### GOAL OF THE EXERCISE
Begin with the first line of the entries below. Copy each line exactly, stopping after the one that contains "When possible, we".

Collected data
------------------------------------------------------------

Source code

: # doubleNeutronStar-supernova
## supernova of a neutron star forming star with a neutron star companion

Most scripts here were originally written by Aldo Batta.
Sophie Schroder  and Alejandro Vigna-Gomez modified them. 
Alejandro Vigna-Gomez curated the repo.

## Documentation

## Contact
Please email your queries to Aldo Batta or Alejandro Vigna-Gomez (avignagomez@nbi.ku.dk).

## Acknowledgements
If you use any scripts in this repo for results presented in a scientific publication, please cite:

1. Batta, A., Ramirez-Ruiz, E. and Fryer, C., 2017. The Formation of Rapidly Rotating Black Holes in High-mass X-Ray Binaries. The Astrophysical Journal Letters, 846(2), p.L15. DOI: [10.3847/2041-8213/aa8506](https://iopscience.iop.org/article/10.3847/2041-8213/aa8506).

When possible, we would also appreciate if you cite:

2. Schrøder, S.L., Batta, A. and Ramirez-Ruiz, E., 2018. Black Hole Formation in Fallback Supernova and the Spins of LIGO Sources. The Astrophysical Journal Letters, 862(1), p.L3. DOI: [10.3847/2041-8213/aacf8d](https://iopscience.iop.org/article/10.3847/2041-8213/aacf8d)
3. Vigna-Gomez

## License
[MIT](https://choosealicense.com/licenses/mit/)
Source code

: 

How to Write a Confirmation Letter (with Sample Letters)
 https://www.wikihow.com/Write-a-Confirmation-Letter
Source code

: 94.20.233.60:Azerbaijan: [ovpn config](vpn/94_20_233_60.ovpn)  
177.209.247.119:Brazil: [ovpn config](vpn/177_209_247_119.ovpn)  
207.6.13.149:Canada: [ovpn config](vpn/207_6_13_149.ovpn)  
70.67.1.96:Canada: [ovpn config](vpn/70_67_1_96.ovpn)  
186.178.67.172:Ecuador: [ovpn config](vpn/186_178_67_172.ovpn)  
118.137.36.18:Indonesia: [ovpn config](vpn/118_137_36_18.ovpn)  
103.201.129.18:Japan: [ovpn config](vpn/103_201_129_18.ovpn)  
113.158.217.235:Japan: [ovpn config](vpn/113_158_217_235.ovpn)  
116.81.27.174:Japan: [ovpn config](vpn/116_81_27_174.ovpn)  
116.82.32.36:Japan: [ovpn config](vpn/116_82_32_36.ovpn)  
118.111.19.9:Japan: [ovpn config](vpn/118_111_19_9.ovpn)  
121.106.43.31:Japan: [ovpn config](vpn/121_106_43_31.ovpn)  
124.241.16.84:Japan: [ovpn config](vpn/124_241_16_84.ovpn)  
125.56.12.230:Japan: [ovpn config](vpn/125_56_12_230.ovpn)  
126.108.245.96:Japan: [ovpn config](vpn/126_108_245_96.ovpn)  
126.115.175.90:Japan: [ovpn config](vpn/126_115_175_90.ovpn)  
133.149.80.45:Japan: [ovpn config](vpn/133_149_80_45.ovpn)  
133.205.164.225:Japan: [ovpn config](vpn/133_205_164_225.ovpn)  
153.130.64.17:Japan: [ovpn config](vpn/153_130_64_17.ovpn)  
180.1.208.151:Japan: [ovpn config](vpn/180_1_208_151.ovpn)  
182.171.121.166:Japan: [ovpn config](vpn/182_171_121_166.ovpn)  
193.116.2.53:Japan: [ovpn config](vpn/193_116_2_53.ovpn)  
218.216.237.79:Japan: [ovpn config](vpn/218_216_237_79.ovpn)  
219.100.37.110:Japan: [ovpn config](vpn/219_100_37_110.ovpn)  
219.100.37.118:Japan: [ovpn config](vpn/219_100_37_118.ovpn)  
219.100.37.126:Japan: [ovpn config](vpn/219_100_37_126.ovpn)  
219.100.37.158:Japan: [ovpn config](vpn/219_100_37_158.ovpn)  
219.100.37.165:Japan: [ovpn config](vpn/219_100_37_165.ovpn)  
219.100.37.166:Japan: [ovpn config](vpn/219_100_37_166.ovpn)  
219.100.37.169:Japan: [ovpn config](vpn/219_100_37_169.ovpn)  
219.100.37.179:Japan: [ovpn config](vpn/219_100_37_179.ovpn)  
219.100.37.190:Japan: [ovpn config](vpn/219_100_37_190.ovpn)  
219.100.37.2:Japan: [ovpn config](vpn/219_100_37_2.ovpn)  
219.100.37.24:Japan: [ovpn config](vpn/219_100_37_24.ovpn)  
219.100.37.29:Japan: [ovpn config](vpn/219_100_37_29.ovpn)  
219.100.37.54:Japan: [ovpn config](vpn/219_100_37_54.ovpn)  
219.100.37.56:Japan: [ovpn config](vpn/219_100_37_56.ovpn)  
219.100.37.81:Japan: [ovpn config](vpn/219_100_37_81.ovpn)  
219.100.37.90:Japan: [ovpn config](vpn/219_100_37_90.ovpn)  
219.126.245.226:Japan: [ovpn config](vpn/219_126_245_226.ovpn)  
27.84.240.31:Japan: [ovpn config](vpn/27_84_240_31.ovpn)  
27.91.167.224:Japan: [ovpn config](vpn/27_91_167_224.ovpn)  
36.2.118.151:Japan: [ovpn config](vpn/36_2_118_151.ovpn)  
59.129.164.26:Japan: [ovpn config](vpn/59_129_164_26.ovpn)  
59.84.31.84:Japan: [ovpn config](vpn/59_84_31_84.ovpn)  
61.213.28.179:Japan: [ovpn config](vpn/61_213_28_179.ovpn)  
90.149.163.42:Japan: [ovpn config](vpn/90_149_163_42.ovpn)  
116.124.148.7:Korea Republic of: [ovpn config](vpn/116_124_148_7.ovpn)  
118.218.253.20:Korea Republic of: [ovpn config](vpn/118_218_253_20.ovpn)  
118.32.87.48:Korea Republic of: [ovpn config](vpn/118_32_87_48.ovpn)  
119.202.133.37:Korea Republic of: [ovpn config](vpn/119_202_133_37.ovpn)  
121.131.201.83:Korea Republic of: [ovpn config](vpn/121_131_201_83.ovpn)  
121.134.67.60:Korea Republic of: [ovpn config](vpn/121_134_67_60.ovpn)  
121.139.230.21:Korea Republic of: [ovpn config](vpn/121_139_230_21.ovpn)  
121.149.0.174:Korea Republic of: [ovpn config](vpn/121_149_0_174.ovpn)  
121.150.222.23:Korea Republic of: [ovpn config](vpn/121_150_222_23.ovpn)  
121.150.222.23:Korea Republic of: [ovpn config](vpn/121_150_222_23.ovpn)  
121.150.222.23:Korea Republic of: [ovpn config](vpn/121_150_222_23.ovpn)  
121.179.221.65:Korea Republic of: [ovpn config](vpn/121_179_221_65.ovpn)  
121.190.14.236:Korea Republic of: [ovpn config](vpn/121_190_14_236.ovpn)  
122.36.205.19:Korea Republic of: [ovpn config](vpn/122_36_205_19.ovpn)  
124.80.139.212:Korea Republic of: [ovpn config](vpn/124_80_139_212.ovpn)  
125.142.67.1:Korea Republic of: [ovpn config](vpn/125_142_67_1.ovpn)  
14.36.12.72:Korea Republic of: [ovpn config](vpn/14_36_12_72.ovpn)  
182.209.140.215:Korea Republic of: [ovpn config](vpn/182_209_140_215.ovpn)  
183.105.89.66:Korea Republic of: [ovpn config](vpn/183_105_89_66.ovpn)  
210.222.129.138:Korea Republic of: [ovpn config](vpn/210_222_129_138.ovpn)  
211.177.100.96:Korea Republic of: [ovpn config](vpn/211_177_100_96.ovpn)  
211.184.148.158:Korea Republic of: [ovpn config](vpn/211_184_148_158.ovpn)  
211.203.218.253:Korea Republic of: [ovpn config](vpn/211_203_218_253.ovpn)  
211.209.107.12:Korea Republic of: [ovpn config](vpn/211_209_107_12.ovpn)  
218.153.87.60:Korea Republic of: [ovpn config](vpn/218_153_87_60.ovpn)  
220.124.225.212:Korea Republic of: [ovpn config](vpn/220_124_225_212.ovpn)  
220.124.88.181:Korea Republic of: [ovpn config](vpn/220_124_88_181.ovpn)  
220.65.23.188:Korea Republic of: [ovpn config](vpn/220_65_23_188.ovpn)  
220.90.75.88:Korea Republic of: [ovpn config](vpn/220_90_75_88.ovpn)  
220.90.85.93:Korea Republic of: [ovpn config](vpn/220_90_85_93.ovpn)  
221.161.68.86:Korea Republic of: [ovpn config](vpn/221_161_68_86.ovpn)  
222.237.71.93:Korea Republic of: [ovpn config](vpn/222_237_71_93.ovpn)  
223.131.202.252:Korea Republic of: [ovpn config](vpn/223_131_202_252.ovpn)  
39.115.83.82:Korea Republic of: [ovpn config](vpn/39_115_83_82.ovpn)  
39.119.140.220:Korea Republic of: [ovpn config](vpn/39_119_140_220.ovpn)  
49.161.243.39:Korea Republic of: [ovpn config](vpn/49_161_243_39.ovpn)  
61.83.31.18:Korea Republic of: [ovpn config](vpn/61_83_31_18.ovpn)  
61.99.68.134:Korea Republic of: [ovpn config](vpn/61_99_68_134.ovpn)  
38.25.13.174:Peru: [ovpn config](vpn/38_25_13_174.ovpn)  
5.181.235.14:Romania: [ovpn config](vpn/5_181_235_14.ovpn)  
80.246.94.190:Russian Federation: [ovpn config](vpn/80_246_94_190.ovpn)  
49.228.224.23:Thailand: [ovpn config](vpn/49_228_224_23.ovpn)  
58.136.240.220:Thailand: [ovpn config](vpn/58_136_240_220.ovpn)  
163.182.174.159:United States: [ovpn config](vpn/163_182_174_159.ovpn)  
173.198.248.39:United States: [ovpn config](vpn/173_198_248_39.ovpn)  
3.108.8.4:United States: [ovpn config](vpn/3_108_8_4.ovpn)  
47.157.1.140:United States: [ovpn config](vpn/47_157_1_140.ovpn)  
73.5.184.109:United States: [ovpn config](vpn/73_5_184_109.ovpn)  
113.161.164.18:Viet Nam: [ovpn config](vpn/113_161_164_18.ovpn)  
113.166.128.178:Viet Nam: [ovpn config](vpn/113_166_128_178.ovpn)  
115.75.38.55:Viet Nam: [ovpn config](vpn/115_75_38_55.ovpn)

------------------------------------------------------------

### OUTPUT FOR THIS TASK
Source code

: # doubleNeutronStar-supernova
## supernova of a neutron star forming star with a neutron star companion

Most scripts here were originally written by Aldo Batta.
Sophie Schroder  and Alejandro Vigna-Gomez modified them. 
Alejandro Vigna-Gomez curated the repo.

## Documentation

## Contact
Please email your queries to Aldo Batta or Alejandro Vigna-Gomez (avignagomez@nbi.ku.dk).

## Acknowledgements
If you use any scripts in this repo for results presented in a scientific publication, please cite:

1. Batta, A., Ramirez-Ruiz, E. and Fryer, C., 2017. The Formation of Rapidly Rotating Black Holes in High-mass X-Ray Binaries. The Astrophysical Journal Letters, 846(2), p.L15. DOI: [10.3847/2041-8213/aa8506](https://iopscience.iop.org/article/10.3847/2041-8213/aa8506).

When possible, we would also appreciate if you cite:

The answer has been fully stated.